How to complete this task -
In the entries below, identify every line with the string "left" and copy it.

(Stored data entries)

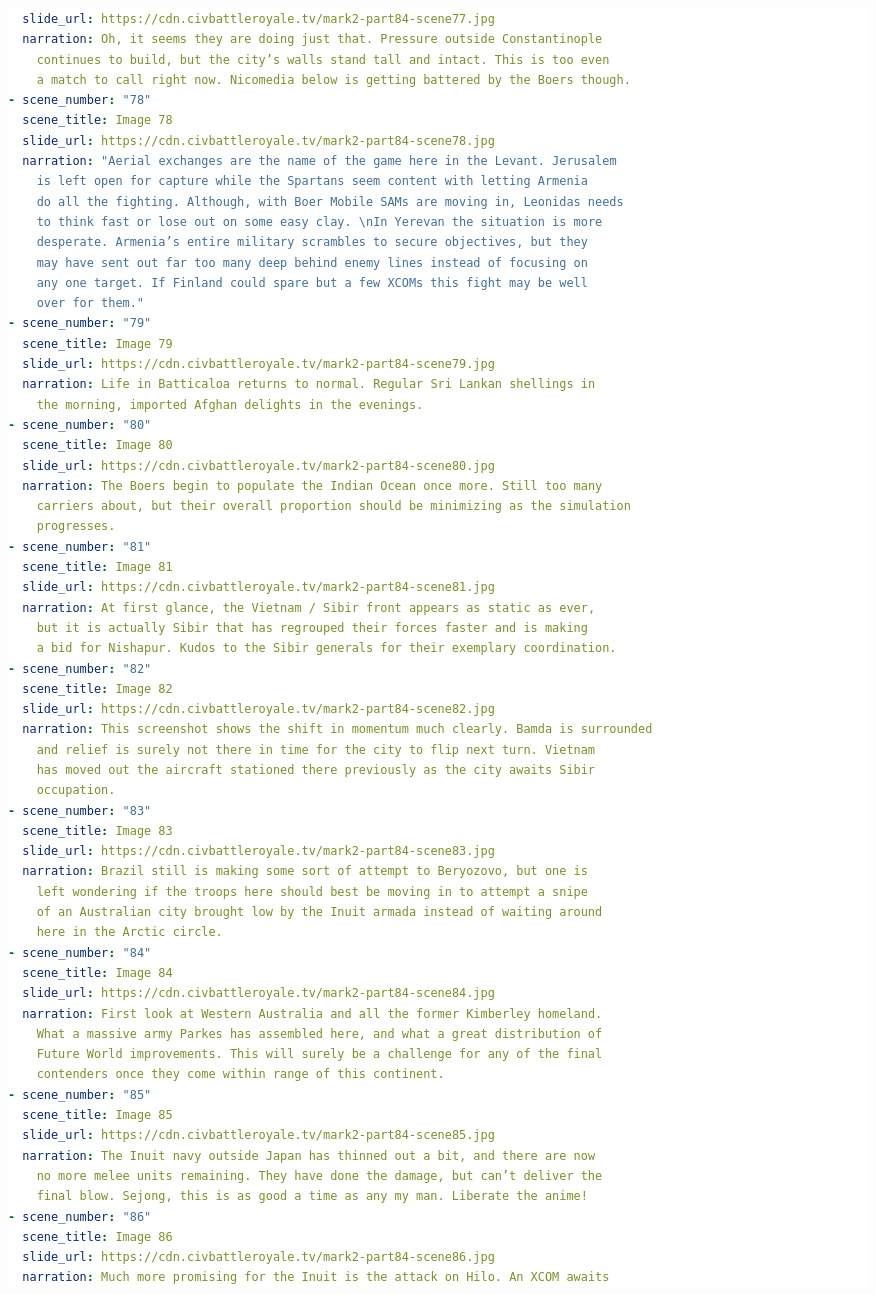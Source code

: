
 ```yaml
  slide_url: https://cdn.civbattleroyale.tv/mark2-part84-scene77.jpg
  narration: Oh, it seems they are doing just that. Pressure outside Constantinople
    continues to build, but the city’s walls stand tall and intact. This is too even
    a match to call right now. Nicomedia below is getting battered by the Boers though.
- scene_number: "78"
  scene_title: Image 78
  slide_url: https://cdn.civbattleroyale.tv/mark2-part84-scene78.jpg
  narration: "Aerial exchanges are the name of the game here in the Levant. Jerusalem
    is left open for capture while the Spartans seem content with letting Armenia
    do all the fighting. Although, with Boer Mobile SAMs are moving in, Leonidas needs
    to think fast or lose out on some easy clay. \nIn Yerevan the situation is more
    desperate. Armenia’s entire military scrambles to secure objectives, but they
    may have sent out far too many deep behind enemy lines instead of focusing on
    any one target. If Finland could spare but a few XCOMs this fight may be well
    over for them."
- scene_number: "79"
  scene_title: Image 79
  slide_url: https://cdn.civbattleroyale.tv/mark2-part84-scene79.jpg
  narration: Life in Batticaloa returns to normal. Regular Sri Lankan shellings in
    the morning, imported Afghan delights in the evenings.
- scene_number: "80"
  scene_title: Image 80
  slide_url: https://cdn.civbattleroyale.tv/mark2-part84-scene80.jpg
  narration: The Boers begin to populate the Indian Ocean once more. Still too many
    carriers about, but their overall proportion should be minimizing as the simulation
    progresses.
- scene_number: "81"
  scene_title: Image 81
  slide_url: https://cdn.civbattleroyale.tv/mark2-part84-scene81.jpg
  narration: At first glance, the Vietnam / Sibir front appears as static as ever,
    but it is actually Sibir that has regrouped their forces faster and is making
    a bid for Nishapur. Kudos to the Sibir generals for their exemplary coordination.
- scene_number: "82"
  scene_title: Image 82
  slide_url: https://cdn.civbattleroyale.tv/mark2-part84-scene82.jpg
  narration: This screenshot shows the shift in momentum much clearly. Bamda is surrounded
    and relief is surely not there in time for the city to flip next turn. Vietnam
    has moved out the aircraft stationed there previously as the city awaits Sibir
    occupation.
- scene_number: "83"
  scene_title: Image 83
  slide_url: https://cdn.civbattleroyale.tv/mark2-part84-scene83.jpg
  narration: Brazil still is making some sort of attempt to Beryozovo, but one is
    left wondering if the troops here should best be moving in to attempt a snipe
    of an Australian city brought low by the Inuit armada instead of waiting around
    here in the Arctic circle.
- scene_number: "84"
  scene_title: Image 84
  slide_url: https://cdn.civbattleroyale.tv/mark2-part84-scene84.jpg
  narration: First look at Western Australia and all the former Kimberley homeland.
    What a massive army Parkes has assembled here, and what a great distribution of
    Future World improvements. This will surely be a challenge for any of the final
    contenders once they come within range of this continent.
- scene_number: "85"
  scene_title: Image 85
  slide_url: https://cdn.civbattleroyale.tv/mark2-part84-scene85.jpg
  narration: The Inuit navy outside Japan has thinned out a bit, and there are now
    no more melee units remaining. They have done the damage, but can’t deliver the
    final blow. Sejong, this is as good a time as any my man. Liberate the anime!
- scene_number: "86"
  scene_title: Image 86
  slide_url: https://cdn.civbattleroyale.tv/mark2-part84-scene86.jpg
  narration: Much more promising for the Inuit is the attack on Hilo. An XCOM awaits
```
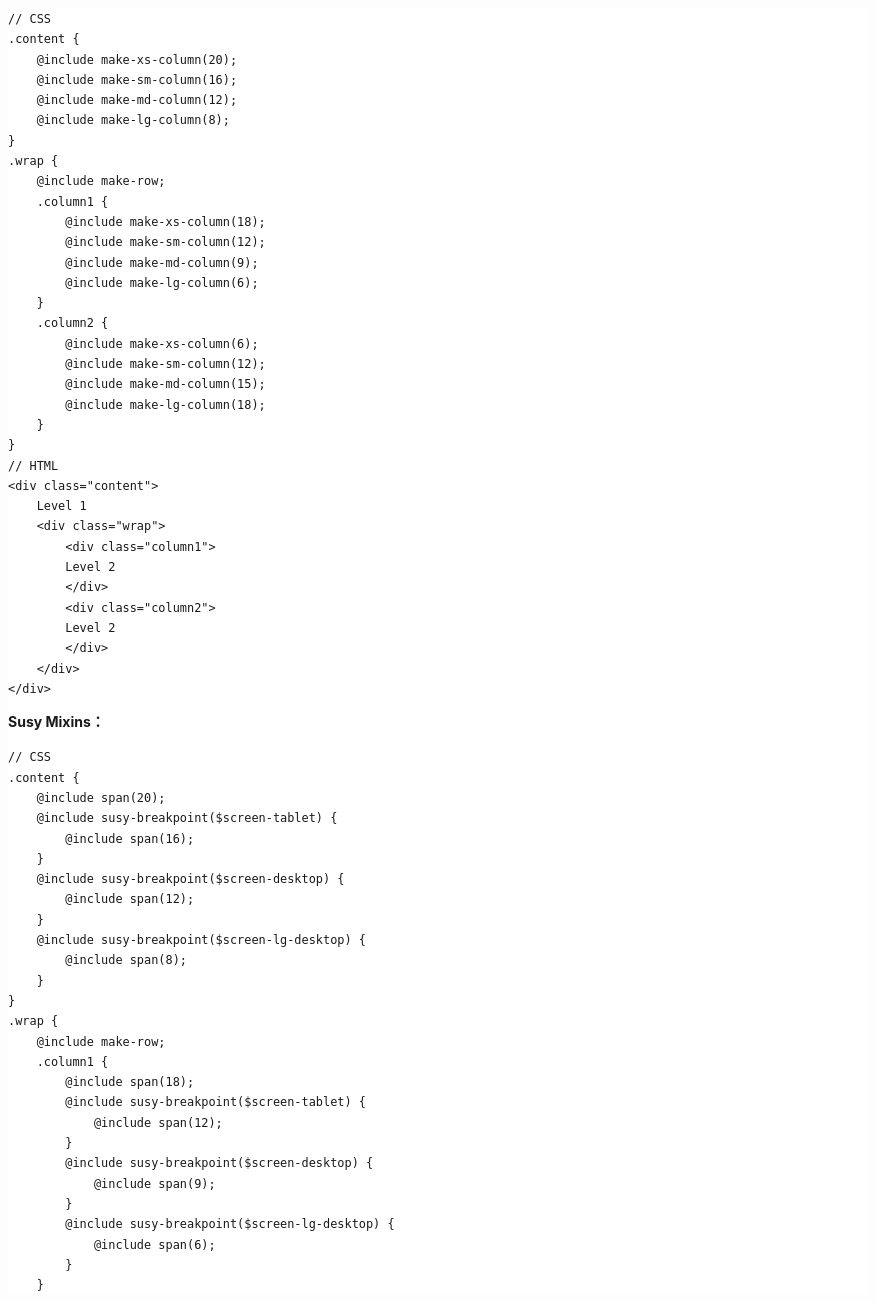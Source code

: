     // CSS
    .content {
        @include make-xs-column(20);
        @include make-sm-column(16);
        @include make-md-column(12);
        @include make-lg-column(8);
    }
    .wrap {
        @include make-row;
        .column1 {
            @include make-xs-column(18);
            @include make-sm-column(12);
            @include make-md-column(9);
            @include make-lg-column(6);
        }
        .column2 {
            @include make-xs-column(6);
            @include make-sm-column(12);
            @include make-md-column(15);
            @include make-lg-column(18);
        }
    }
    // HTML
    <div class="content">
        Level 1
        <div class="wrap">
            <div class="column1">
            Level 2
            </div>
            <div class="column2">
            Level 2
            </div>
        </div>
    </div>

**Susy Mixins：**

    // CSS
    .content {
        @include span(20);
        @include susy-breakpoint($screen-tablet) {
            @include span(16);
        }
        @include susy-breakpoint($screen-desktop) {
            @include span(12);
        }
        @include susy-breakpoint($screen-lg-desktop) {
            @include span(8);
        }
    }
    .wrap {
        @include make-row;
        .column1 {
            @include span(18);
            @include susy-breakpoint($screen-tablet) {
                @include span(12);
            }
            @include susy-breakpoint($screen-desktop) {
                @include span(9);
            }
            @include susy-breakpoint($screen-lg-desktop) {
                @include span(6);
            }
        }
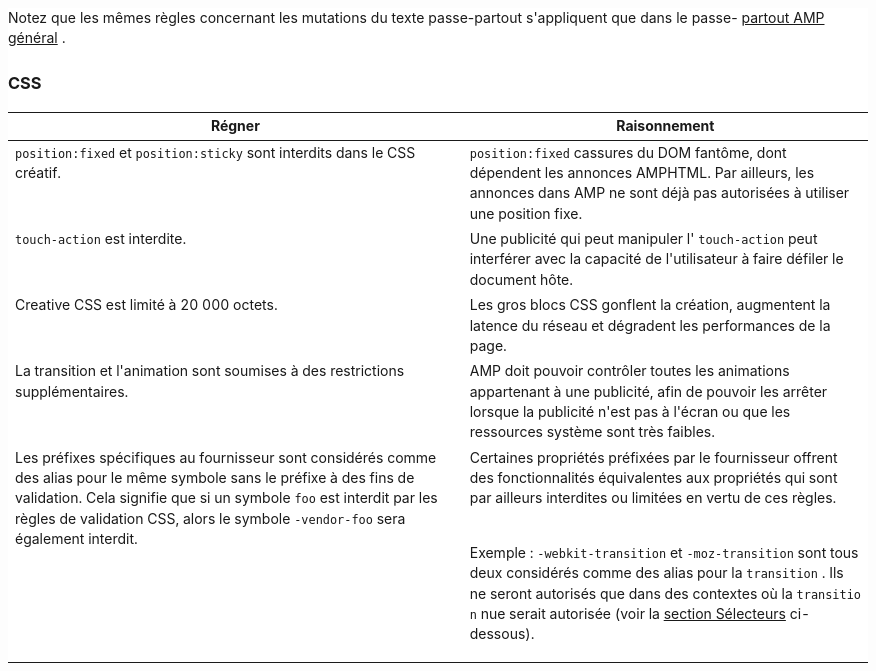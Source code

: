 Notez que les mêmes règles concernant les mutations du texte passe-partout s'appliquent que dans le passe- [partout AMP général](https://github.com/ampproject/amphtml/blob/master/spec/amp-boilerplate.md) .

### CSS<a name="css"></a>

<table>
<thead><tr>
  <th>Régner</th>
  <th>Raisonnement</th>
</tr></thead>
<tbody>
  <tr>
    <td>
<code>position:fixed</code> et <code>position:sticky</code> sont interdits dans le CSS créatif.</td>
    <td>
<code>position:fixed</code> cassures du DOM fantôme, dont dépendent les annonces AMPHTML. Par ailleurs, les annonces dans AMP ne sont déjà pas autorisées à utiliser une position fixe.</td>
  </tr>
  <tr>
    <td>
<code>touch-action</code> est interdite.</td>
    <td>Une publicité qui peut manipuler l' <code>touch-action</code> peut interférer avec la capacité de l'utilisateur à faire défiler le document hôte.</td>
  </tr>
  <tr>
    <td>Creative CSS est limité à 20 000 octets.</td>
    <td>Les gros blocs CSS gonflent la création, augmentent la latence du réseau et dégradent les performances de la page.</td>
  </tr>
  <tr>
    <td>La transition et l'animation sont soumises à des restrictions supplémentaires.</td>
    <td>AMP doit pouvoir contrôler toutes les animations appartenant à une publicité, afin de pouvoir les arrêter lorsque la publicité n'est pas à l'écran ou que les ressources système sont très faibles.</td>
  </tr>
  <tr>
    <td>Les préfixes spécifiques au fournisseur sont considérés comme des alias pour le même symbole sans le préfixe à des fins de validation. Cela signifie que si un symbole <code>foo</code> est interdit par les règles de validation CSS, alors le symbole <code>-vendor-foo</code> sera également interdit.</td>
    <td>Certaines propriétés préfixées par le fournisseur offrent des fonctionnalités équivalentes aux propriétés qui sont par ailleurs interdites ou limitées en vertu de ces règles.<br><br><p> Exemple : <code>-webkit-transition</code> et <code>-moz-transition</code> sont tous deux considérés comme des alias pour la <code>transition</code> . Ils ne seront autorisés que dans des contextes où la <code>transition</code> nue serait autorisée (voir la <a href="#selectors">section Sélecteurs</a> ci-dessous).</p>
</td>
  </tr>
</tbody>
</table>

Exercise solution -
    is left open for capture while the Spartans seem content with letting Armenia
    left wondering if the troops here should best be moving in to attempt a snipe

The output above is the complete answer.